If forty to fifty per cent of manufacturing employment is automated alongside significant white-collar displacement, the income tax and national insurance base fractures. The modern state is built on taxing labour. Remove labour, and you remove the foundation. Everything else is detail. The debate about a robot tax, a compute levy, or a tax on AI-generated output is not a theoretical policy question. It is a fiscal emergency arriving in slow motion.
And underneath the economics is something the data cannot capture.
Sheffield in the 1980s was not just an unemployment story. It was a meaning story. Work is not merely income. It is identity, structure and purpose. The Full Monty was not about poverty. It was about what men become when the thing that defined them is taken away.
We are about to run that experiment again. Simultaneously. Across every class, every sector, every region.
The handloom weavers of 1810 could see the machines arriving. They understood what would happen. Their response has been misrepresented by history as mindless rage against progress. It was not. It was a demand that progress should not come at the cost of people who had no other options. That demand was ignored.
We should be very careful about ignoring it again.
The Sunday Signal Tech and AI Layoff Tracker
Updated weekly. Sources: Layoffs.fyi, TrueUp.io, RationalFX, Reuters, Bloomberg. As of Sunday 22 March 2026.
Total roles eliminated or reported for elimination in 2026: approximately 65,700.
Up from 45,724 as of 14 March. The most significant new entry this week is HSBC, which disclosed plans to reduce its workforce by up to 20,000 roles, explicitly citing AI automation in back and middle office functions. This is the first globally systemically important bank to name AI as the mechanism of reduction in formal planning documents. It will not be the last.
Meta and Oracle remain in developing status, with Meta in particular carrying heavy internal confirmation signals for cuts of 15,800 to 16,000 roles tied directly to the reallocation of its $135 billion AI capital expenditure programme.
The pattern is consistent across every confirmed entry. Every company that has made an explicit cut tied to AI has seen its share price rise or hold. Block surged 25 per cent on the day of its announcement. WiseTech gained 11 per cent. Atlassian rose between 2 and 4 per cent. The market is not mourning these jobs. It is pricing in the leverage.
HSBC is a different signal. Layoffs at a software company, however large, can be rationalised as sector-specific. A globally systemically important bank, operating across 62 countries, telling regulators and investors that AI will eliminate one in ten roles, explicitly, as a plan rather than a possibility, is a different category of event. Finance was meant to be complex enough to resist this. HSBC has now answered that assumption directly.
🚀 Final Thought
Last week I wrote about the one-person unicorn. The company that generates a hundred million in recurring revenue with a workforce measured in dozens. That story was about software. This week, Bezos has extended the same thesis to steel, chips, aerospace and automotive.
The physical world is not different. It is just next.
The Luddites did not stop the loom. But the political pressure they generated, the social disruption they created, eventually produced the Factory Acts.
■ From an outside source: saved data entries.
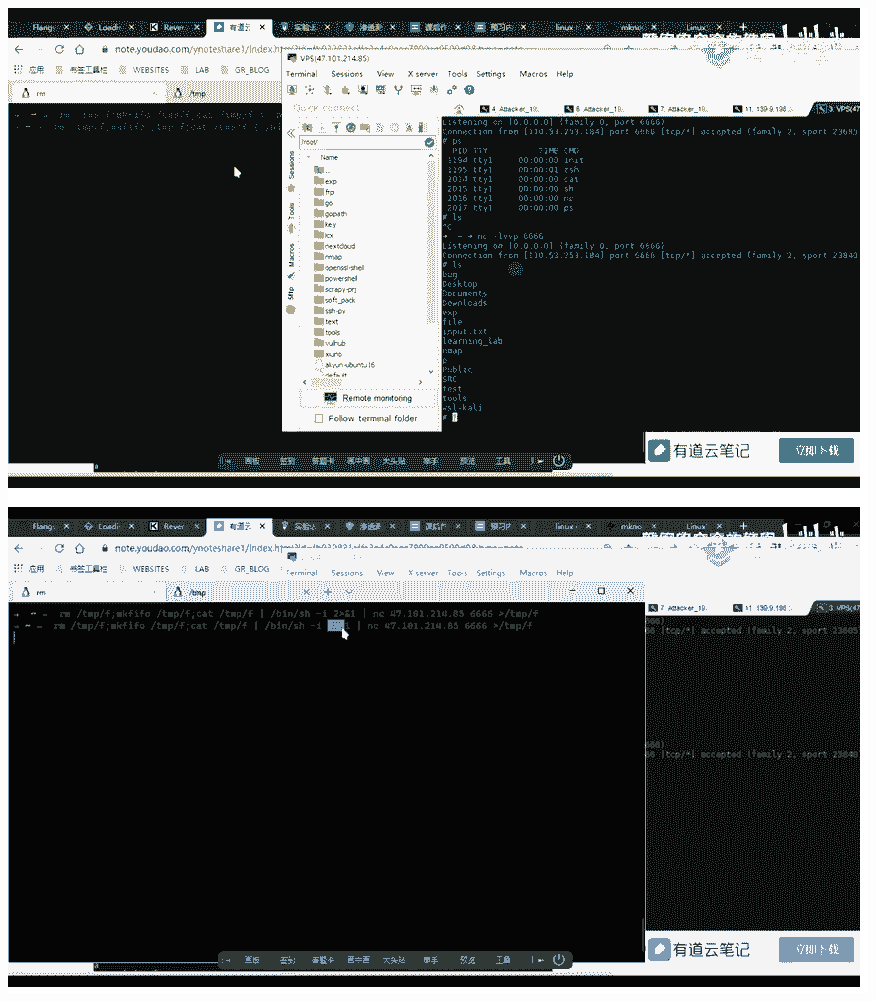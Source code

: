 ![](img/9148f68e9475ffe7a7f3f0253707c061_123.png)

![](img/9148f68e9475ffe7a7f3f0253707c061_124.png)
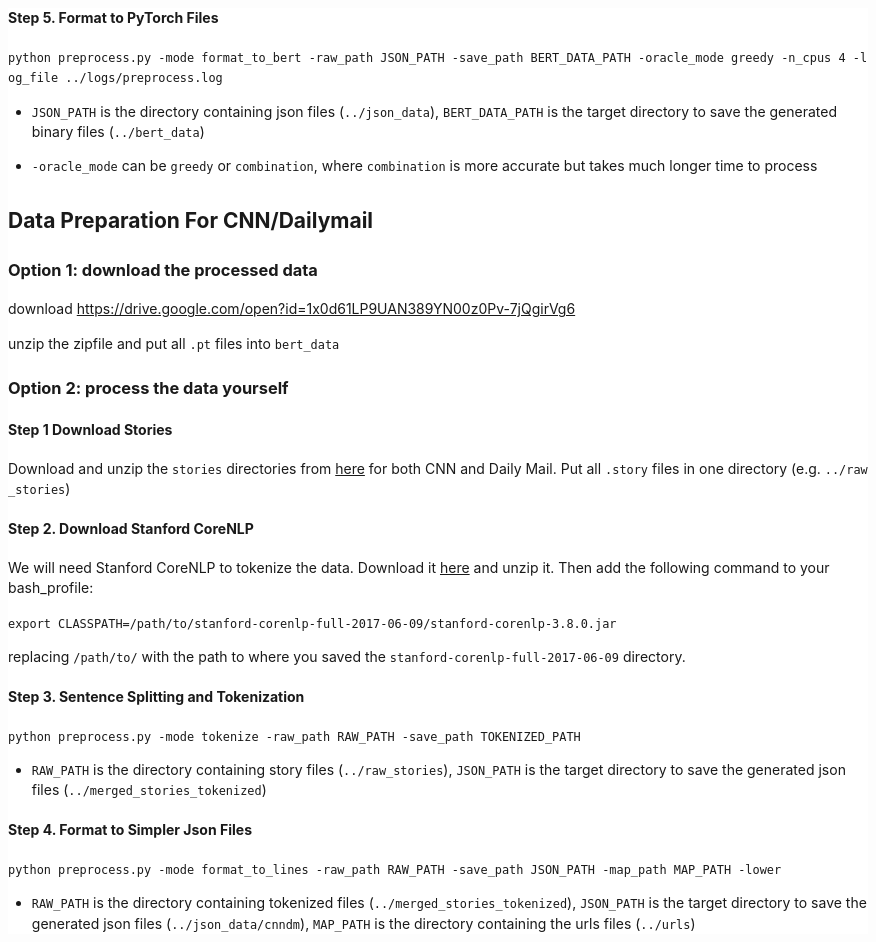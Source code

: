####  Step 5. Format to PyTorch Files
```
python preprocess.py -mode format_to_bert -raw_path JSON_PATH -save_path BERT_DATA_PATH -oracle_mode greedy -n_cpus 4 -log_file ../logs/preprocess.log
```

* `JSON_PATH` is the directory containing json files (`../json_data`), `BERT_DATA_PATH` is the target directory to save the generated binary files (`../bert_data`)

* `-oracle_mode` can be `greedy` or `combination`, where `combination` is more accurate but takes much longer time to process 

## Data Preparation For CNN/Dailymail
### Option 1: download the processed data

download https://drive.google.com/open?id=1x0d61LP9UAN389YN00z0Pv-7jQgirVg6

unzip the zipfile and put all `.pt` files into `bert_data`

### Option 2: process the data yourself

#### Step 1 Download Stories
Download and unzip the `stories` directories from [here](http://cs.nyu.edu/~kcho/DMQA/) for both CNN and Daily Mail. Put all  `.story` files in one directory (e.g. `../raw_stories`)

####  Step 2. Download Stanford CoreNLP
We will need Stanford CoreNLP to tokenize the data. Download it [here](https://stanfordnlp.github.io/CoreNLP/) and unzip it. Then add the following command to your bash_profile:
```
export CLASSPATH=/path/to/stanford-corenlp-full-2017-06-09/stanford-corenlp-3.8.0.jar
```
replacing `/path/to/` with the path to where you saved the `stanford-corenlp-full-2017-06-09` directory. 

####  Step 3. Sentence Splitting and Tokenization

```
python preprocess.py -mode tokenize -raw_path RAW_PATH -save_path TOKENIZED_PATH
```

* `RAW_PATH` is the directory containing story files (`../raw_stories`), `JSON_PATH` is the target directory to save the generated json files (`../merged_stories_tokenized`)


####  Step 4. Format to Simpler Json Files
 
```
python preprocess.py -mode format_to_lines -raw_path RAW_PATH -save_path JSON_PATH -map_path MAP_PATH -lower 
```

* `RAW_PATH` is the directory containing tokenized files (`../merged_stories_tokenized`), `JSON_PATH` is the target directory to save the generated json files (`../json_data/cnndm`), `MAP_PATH` is the  directory containing the urls files (`../urls`)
Child labour protections. Workplace safety law. The early architecture of a social contract between capital and labour. The machine won. But it forced a renegotiation.
What we need now is not a fight against AI. It is a serious, adult, politically difficult conversation about what the social contract looks like when the machine can do the job better than the human. About who owns the productivity gains. About what replaces the purpose that work once provided.
That conversation is not happening at the scale the problem demands.
It will happen eventually. The only question is whether we start it now, while choices still exist, or wait until the factory floor is dark and the trading floor is empty, and two former bankers are stripping copper from a server rack.